Abstract

Abstract The 2008 Wenchuan Ms 8.0 earthquake triggered the Daguangbao (DGB) landslide, of which the shear surface belongs to a thrust bedding fault 400 m below the carbonate slope. After the landslide, a 1.8 km-long inclined sliding face (0.3 km2) was exposed in the south source area. By using shaking table test, the contributions of the fault to the landslide sliding have been studied in this paper. The bedding fault in the test model is simplified as a weak layer with small elasticity and the carbonate layers as a hard layer with high elastic modulus, which is 296 times the weak one. The test records larger displacement amplitude in the upper hard layer than that in the lower one and larger pressure amplitude in the weak layer than that in the hard ones.

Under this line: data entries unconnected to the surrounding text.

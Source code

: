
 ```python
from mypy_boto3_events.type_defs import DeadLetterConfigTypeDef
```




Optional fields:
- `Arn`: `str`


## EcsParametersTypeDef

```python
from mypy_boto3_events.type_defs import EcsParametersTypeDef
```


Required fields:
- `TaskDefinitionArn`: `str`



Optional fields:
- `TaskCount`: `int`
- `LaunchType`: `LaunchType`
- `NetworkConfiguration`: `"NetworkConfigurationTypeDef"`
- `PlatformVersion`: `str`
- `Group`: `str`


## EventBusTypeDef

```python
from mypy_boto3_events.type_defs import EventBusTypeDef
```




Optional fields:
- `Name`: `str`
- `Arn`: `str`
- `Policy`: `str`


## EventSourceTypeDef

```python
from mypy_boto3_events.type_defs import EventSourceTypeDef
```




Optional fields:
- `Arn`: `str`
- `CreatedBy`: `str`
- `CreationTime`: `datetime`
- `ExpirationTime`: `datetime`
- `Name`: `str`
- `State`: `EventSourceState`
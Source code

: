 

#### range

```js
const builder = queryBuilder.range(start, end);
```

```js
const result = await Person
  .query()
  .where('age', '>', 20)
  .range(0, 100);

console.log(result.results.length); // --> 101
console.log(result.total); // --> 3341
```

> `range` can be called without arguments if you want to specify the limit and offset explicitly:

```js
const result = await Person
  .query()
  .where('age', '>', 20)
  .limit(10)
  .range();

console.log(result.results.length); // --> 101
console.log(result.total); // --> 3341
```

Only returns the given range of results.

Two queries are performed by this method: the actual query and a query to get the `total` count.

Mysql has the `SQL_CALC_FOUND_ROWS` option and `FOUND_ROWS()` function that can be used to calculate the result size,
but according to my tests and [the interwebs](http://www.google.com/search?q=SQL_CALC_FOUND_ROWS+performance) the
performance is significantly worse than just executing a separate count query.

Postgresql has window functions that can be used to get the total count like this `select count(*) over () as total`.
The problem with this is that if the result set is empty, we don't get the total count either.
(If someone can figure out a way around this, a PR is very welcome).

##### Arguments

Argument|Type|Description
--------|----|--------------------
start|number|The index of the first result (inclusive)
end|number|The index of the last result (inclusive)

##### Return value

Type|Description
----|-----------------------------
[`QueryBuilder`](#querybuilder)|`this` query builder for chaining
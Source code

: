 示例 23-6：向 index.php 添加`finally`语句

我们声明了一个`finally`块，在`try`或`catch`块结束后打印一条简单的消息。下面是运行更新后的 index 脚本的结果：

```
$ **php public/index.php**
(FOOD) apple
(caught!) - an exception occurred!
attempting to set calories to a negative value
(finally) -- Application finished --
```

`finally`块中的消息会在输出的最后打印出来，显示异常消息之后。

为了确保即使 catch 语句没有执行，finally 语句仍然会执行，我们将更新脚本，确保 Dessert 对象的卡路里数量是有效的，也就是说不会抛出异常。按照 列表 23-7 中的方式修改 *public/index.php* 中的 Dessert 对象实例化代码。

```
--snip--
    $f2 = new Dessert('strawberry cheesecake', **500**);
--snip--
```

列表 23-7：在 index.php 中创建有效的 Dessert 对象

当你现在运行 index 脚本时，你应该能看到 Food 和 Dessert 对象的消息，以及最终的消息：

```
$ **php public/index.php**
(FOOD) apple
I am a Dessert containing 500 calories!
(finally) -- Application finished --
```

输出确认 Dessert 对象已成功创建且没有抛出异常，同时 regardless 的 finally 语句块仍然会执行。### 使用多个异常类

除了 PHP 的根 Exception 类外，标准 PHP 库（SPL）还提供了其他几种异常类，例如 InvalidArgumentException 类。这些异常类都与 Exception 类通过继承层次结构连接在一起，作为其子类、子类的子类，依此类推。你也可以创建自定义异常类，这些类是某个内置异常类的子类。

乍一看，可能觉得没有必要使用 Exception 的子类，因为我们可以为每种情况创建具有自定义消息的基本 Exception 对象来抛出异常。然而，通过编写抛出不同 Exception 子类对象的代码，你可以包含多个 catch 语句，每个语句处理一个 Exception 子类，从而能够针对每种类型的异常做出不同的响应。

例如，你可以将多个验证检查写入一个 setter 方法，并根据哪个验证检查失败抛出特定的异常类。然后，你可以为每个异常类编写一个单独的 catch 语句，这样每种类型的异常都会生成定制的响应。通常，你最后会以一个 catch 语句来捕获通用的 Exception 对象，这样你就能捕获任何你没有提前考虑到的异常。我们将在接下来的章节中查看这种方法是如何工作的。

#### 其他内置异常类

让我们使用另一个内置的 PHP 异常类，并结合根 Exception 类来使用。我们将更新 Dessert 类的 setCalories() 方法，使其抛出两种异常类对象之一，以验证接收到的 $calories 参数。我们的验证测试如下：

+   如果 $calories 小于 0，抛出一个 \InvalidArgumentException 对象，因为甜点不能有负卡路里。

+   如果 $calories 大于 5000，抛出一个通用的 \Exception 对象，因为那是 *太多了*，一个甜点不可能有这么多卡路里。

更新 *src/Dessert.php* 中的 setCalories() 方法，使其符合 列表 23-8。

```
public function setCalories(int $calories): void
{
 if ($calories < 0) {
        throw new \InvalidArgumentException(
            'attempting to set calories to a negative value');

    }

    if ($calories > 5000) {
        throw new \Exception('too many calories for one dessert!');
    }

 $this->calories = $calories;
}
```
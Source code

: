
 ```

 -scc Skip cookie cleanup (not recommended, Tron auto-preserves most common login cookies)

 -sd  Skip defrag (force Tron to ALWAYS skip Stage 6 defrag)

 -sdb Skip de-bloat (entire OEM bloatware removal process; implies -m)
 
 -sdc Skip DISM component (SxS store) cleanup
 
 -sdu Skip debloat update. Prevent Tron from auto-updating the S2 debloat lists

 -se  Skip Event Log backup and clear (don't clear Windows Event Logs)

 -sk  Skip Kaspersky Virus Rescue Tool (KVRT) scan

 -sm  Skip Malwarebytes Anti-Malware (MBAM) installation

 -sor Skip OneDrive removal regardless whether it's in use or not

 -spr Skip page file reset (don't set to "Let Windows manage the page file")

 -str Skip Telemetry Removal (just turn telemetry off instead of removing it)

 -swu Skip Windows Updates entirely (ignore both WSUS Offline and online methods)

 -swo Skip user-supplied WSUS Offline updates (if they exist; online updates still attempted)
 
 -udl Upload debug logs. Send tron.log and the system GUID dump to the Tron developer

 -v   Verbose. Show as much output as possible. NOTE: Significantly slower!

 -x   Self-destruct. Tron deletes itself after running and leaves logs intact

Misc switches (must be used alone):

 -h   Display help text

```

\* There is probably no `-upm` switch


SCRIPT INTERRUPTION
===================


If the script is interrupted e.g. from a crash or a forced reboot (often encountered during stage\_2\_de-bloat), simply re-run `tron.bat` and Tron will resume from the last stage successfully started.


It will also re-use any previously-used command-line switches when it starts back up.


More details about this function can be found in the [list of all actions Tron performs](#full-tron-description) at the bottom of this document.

We ascribed the stress amplification in the weak layer to time delay of shaking wave as wave velocity in the weak layer is only 1/15 of that in the hard layers. Such time delay gives rise to phase differences between the hard layers during shaking. The compressive stress amplification occurs in the weak layer when the upper hard layer moves downwards relative to the lower one; otherwise, tensile stress amplification occurs. It is suggested that this kind of stress amplification triggered an extensive fragmentation of the bedding fault rock mass during the Wenchuan earthquake, which can be verified by a good deal of gentle-dip and steep-dip cracks observed on site. It is proposed that stress amplification had caused a fast dropping of shear strength in the bedding fault to enhance the suddenness of DGB landslide initiation.